MOBILE TECHNOLOGY, GENDER AND DEVELOPMENT IN AFRICA, INDIA AND BANGLADESH
Leader: Professor Laura Stark
Project Background and Objectives
One problem shared by the poor in all developing countries is lack of affordable access to relevant information and knowledge services. There is widespread consensus that information and communication technologies (ICTs) present one solution to this problem, with mobile phones showing particular promise. Mobile phones are more affordable than computers, require less infrastructure, do not require the user to have much technological knowledge or even to be able to read and write, and are easy to carry from place to place. They lend themselves to flexible usage (text, voice and two-way communication), do not require special training, and the costs of connectivity are relatively low. Due to the low cost of labour, mobile phones in developing countries are much cheaper and easier to repair than computers. The vast majority of adults living in low-income countries, even the very poor, already own mobile phones and know how to operate them.
Worldwide, numerous mobile technology-based development projects have appeared in recent years, and the proliferation of conferences, websites, and project reports on mobile development reflect the rapid growth of interest in this area. Yet despite the enthusiasm surrounding this new field, very little long term, in-depth empirical research has yet been carried out, and mobile technology's impact on development remains severely understudied by Finnish researchers and NGOs. As anthropologists trained in the ethnographic method, we are in a unique position to contribute significantly to the growing international knowledge in this dynamic field with innovation potential for stakeholders. One of our main objectives is for project members to utilize each others' research and pass this knowledge on to their contact NGOs for future mobile applications.
Currently, services such as G-cash in the Philippines and M-Pesa in Kenya are providing mobile-based financial solutions for persons who may not otherwise have access to a bank. Mobile communications in Africa also offer access to information regarding where demand is highest for agricultural produce or fish, and enable small business owners to better communicate with their customers. By using mobile phones, people are spending less time and money on travel, and they can summon help and financial aid from relatives in times of crisis. Mobile phones are also facilitating the spread of rural health care and services.
Yet the introduction of new technologies does not itself automatically lead to economic growth and increased well-being. Many useful mobile applications have not been implemented on a large scale, and many crucial development issues such as illiteracy and women's health have been neglected. In both Africa and India, there is also a strong need for services and software in local languages and dialects. Non-literacy is another barrier when text messaging or even punching in numbers to make a phone call.
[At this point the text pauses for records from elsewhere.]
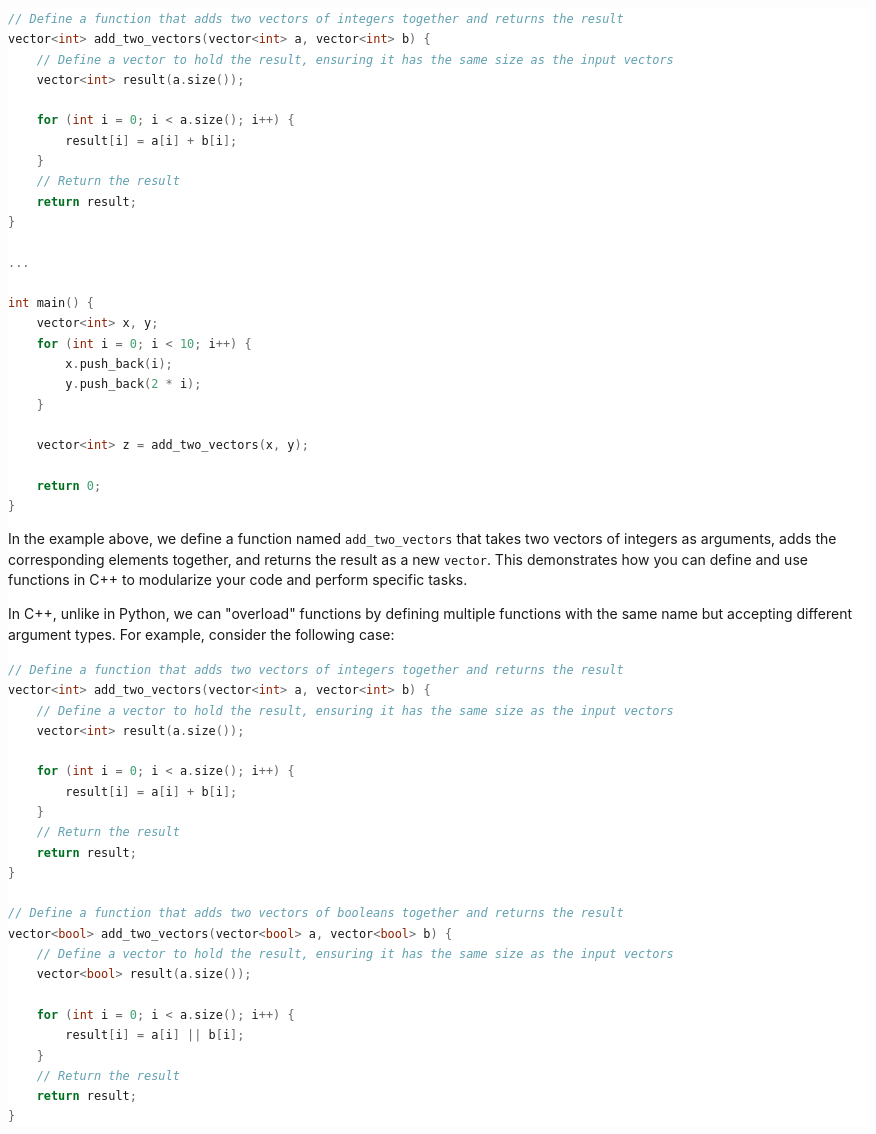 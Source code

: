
 ```c++ linenums="1" hl_lines="2 7 22"
// Define a function that adds two vectors of integers together and returns the result
vector<int> add_two_vectors(vector<int> a, vector<int> b) {
    // Define a vector to hold the result, ensuring it has the same size as the input vectors
    vector<int> result(a.size());

    for (int i = 0; i < a.size(); i++) {
        result[i] = a[i] + b[i];
    }
    // Return the result
    return result;
}

...

int main() {
    vector<int> x, y;
    for (int i = 0; i < 10; i++) {
        x.push_back(i);
        y.push_back(2 * i);
    }

    vector<int> z = add_two_vectors(x, y);

    return 0;
}
```

In the example above, we define a function named `add_two_vectors` that takes two vectors of integers as arguments, adds the corresponding elements together, and returns the result as a new `vector`. This demonstrates how you can define and use functions in C++ to modularize your code and perform specific tasks.


In C++, unlike in Python, we can "overload" functions by defining multiple functions with the same name but accepting different argument types. For example, consider the following case:
```c++ linenums="1" hl_lines="2 7 19"
// Define a function that adds two vectors of integers together and returns the result
vector<int> add_two_vectors(vector<int> a, vector<int> b) {
    // Define a vector to hold the result, ensuring it has the same size as the input vectors
    vector<int> result(a.size());

    for (int i = 0; i < a.size(); i++) {
        result[i] = a[i] + b[i];
    }
    // Return the result
    return result;
}

// Define a function that adds two vectors of booleans together and returns the result
vector<bool> add_two_vectors(vector<bool> a, vector<bool> b) {
    // Define a vector to hold the result, ensuring it has the same size as the input vectors
    vector<bool> result(a.size());

    for (int i = 0; i < a.size(); i++) {
        result[i] = a[i] || b[i];
    }
    // Return the result
    return result;
}
```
To maximize the potential benefits of mobile technology solutions, closer attention must be paid to poverty's dynamics, causes, and consequences. Poverty does not result merely from lack of connectedness to the information society, it is also a result of market restrictions, repressive governments, social injustice, and human exploitation. One of the most serious and far-reaching barriers to the eradication of poverty is gender inequality. Increased gender inequalities, even in the short-run, are having long-term consequences for economic growth and human development. Thus it is not surprising that one of the key target objectives of the Millenium Development Goals is the promotion of gender equality and women's empowerment (UN General Assembly 2000).
Our project addresses the question of gender in mobile solutions for development. Mobile-based services and systems can be a partial solution to poverty alleviation – but whose poverty? Men and women are often poor for different reasons, and what helps men may further jeopardize the well-being of women and girls. In Africa, for instance, women have long been active participants in the traditional economy. Will women remain economically active in the new mobile-powered world, or will men take more control? Will mobiles ultimately narrow or widen the gender opportunity gap? If Internet for the next billion will be different because it will be supported by mobile phones, will women and girls have access to it, and will it benefit their lives? It is now up to the research community to ensure that the Millenium Development Goals involving new ICTs do not conflict with development goals of gender equality and the empowerment of women.
Gender inequality is not only a socio-economic issue but also a cultural one. Attempting to solve it by creating laws and regulations can have little effect when their enforcement is undermined by customs and norms. Such symbolic fields as kinship obligations, honor and shame systems, and costly dowries and ceremonies represent dominant practices and enduring meaning structures which cannot be ignored by the villagers, nor can they be overlooked by stakeholders. This is why it is so important that anthropologists trained in cultural analysis carry out basic empirical research before policies are developed. At the same time, symbolic systems should be seen not merely as constraints but also as sources of agency and new interpretations which motivate the quest for change and development. Taking into consideration the fact that people are not passive "users" of technology but are agents who adapt mobile phone technologies to their own needs, we ask: how does mobile phone use affect gender relations in low income countries? How do gender relations, in turn, affect mobile phone use?